Find the string "where" in the records. Copy each line that has it.

§ Dataset excerpts:

⟨

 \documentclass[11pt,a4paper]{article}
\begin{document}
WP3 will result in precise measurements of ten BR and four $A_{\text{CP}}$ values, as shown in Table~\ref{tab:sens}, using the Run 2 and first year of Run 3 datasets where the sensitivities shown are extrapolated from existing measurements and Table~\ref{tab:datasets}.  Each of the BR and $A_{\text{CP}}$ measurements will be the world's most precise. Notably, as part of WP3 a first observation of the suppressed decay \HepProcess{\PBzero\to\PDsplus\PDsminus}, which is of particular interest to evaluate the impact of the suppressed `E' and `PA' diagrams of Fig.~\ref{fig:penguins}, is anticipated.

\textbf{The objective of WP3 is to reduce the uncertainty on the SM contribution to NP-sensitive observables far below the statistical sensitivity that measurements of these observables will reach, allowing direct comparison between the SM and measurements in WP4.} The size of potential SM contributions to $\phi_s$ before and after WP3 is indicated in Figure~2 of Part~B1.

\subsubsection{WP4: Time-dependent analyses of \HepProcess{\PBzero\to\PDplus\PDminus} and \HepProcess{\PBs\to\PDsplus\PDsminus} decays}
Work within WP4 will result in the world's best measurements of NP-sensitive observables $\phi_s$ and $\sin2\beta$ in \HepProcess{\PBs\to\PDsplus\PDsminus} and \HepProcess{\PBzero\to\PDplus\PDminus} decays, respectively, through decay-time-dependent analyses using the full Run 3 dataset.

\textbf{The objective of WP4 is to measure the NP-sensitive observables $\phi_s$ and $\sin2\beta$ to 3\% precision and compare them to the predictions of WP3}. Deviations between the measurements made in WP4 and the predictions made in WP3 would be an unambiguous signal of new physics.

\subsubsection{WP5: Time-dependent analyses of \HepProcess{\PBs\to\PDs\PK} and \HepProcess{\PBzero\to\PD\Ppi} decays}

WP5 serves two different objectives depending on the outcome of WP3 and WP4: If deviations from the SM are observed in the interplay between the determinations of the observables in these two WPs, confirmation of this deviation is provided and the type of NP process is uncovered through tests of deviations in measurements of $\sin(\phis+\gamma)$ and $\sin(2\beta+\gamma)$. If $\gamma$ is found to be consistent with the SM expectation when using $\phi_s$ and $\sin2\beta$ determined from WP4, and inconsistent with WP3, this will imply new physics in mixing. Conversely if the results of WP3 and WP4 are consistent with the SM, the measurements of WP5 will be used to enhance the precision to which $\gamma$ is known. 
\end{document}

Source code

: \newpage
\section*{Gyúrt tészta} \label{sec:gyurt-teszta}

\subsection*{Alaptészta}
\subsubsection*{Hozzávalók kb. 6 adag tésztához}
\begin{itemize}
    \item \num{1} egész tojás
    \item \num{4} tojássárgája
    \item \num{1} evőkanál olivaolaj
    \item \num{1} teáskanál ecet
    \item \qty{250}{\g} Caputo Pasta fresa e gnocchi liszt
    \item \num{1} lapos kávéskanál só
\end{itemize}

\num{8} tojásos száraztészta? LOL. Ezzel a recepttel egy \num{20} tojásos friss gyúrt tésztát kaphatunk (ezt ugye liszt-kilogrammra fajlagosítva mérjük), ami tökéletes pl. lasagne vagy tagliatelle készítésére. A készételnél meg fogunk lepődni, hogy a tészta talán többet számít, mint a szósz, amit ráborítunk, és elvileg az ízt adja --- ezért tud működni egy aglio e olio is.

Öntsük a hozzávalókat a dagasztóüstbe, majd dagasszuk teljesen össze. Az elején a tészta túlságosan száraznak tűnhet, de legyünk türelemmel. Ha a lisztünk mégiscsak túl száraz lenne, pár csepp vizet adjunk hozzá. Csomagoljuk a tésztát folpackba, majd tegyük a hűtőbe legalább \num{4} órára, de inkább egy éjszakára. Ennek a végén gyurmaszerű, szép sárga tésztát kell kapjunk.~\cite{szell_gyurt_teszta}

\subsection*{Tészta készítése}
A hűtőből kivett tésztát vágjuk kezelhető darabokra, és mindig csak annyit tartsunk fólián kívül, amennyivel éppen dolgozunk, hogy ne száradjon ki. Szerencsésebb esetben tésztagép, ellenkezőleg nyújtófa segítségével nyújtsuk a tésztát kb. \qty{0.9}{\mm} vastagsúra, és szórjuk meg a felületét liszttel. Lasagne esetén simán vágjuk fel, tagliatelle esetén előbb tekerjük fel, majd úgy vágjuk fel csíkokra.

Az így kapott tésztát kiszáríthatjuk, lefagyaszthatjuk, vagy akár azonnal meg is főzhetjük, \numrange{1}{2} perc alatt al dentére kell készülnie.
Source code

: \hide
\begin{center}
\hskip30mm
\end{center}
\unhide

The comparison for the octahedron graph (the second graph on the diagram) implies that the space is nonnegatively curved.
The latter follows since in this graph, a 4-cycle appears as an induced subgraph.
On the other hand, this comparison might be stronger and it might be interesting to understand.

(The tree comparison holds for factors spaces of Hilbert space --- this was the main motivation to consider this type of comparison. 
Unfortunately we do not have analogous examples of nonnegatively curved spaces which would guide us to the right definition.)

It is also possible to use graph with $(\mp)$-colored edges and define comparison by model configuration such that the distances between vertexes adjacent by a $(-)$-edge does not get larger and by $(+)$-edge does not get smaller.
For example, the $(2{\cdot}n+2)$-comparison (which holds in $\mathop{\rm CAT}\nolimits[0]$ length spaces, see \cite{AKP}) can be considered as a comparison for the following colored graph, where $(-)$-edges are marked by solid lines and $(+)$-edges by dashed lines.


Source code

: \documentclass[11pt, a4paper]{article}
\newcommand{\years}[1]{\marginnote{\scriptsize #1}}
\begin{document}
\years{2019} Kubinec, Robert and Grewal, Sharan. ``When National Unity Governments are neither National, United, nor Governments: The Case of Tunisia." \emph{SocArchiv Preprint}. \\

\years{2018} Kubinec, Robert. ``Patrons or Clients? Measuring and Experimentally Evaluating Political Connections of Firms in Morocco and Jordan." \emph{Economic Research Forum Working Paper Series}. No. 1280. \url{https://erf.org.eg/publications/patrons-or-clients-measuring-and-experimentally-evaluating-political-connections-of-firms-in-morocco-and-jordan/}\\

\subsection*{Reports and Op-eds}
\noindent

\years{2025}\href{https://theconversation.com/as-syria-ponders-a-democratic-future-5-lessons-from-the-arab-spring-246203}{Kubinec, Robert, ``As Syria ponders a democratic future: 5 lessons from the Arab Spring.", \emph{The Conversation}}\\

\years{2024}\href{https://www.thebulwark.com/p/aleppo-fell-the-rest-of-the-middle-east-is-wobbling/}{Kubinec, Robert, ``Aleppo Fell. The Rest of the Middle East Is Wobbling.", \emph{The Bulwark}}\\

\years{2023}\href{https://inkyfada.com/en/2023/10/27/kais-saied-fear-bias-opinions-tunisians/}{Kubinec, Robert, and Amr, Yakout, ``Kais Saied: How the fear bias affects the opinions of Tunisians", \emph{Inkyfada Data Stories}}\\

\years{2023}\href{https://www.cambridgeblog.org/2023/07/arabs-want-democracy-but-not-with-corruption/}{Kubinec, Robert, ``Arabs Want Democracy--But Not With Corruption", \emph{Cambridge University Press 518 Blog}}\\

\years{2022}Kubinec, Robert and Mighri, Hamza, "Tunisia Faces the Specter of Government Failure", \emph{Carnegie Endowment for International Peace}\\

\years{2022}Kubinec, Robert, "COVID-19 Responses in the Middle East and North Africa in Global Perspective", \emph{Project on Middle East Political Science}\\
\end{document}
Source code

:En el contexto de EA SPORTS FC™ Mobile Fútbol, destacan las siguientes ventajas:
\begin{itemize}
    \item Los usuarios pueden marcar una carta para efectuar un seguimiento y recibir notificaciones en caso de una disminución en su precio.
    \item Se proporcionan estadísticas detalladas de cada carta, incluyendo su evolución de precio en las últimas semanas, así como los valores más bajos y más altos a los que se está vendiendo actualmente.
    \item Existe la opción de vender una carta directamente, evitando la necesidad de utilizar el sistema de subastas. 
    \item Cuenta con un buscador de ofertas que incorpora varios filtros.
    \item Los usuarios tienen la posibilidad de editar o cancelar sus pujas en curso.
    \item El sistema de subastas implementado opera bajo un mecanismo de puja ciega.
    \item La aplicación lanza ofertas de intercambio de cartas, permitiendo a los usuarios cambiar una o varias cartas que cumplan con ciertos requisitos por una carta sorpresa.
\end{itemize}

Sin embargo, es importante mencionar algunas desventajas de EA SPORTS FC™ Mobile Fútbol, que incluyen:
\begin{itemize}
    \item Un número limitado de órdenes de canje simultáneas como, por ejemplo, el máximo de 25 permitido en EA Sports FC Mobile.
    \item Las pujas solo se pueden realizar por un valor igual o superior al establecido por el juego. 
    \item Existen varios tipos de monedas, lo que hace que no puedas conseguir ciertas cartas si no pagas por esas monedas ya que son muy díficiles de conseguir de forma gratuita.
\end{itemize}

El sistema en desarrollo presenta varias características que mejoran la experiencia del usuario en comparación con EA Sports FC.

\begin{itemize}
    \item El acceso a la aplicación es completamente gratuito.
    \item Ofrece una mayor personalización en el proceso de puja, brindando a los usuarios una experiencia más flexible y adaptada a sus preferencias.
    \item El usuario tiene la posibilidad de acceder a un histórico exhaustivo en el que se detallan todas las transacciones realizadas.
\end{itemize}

⟩

§ RESPONSE:
WP3 will result in precise measurements of ten BR and four $A_{\text{CP}}$ values, as shown in Table~\ref{tab:sens}, using the Run 2 and first year of Run 3 datasets where the sensitivities shown are extrapolated from existing measurements and Table~\ref{tab:datasets}.  Each of the BR and $A_{\text{CP}}$ measurements will be the world's most precise. Notably, as part of WP3 a first observation of the suppressed decay \HepProcess{\PBzero\to\PDsplus\PDsminus}, which is of particular interest to evaluate the impact of the suppressed `E' and `PA' diagrams of Fig.~\ref{fig:penguins}, is anticipated.
For example, the $(2{\cdot}n+2)$-comparison (which holds in $\mathop{\rm CAT}\nolimits[0]$ length spaces, see \cite{AKP}) can be considered as a comparison for the following colored graph, where $(-)$-edges are marked by solid lines and $(+)$-edges by dashed lines.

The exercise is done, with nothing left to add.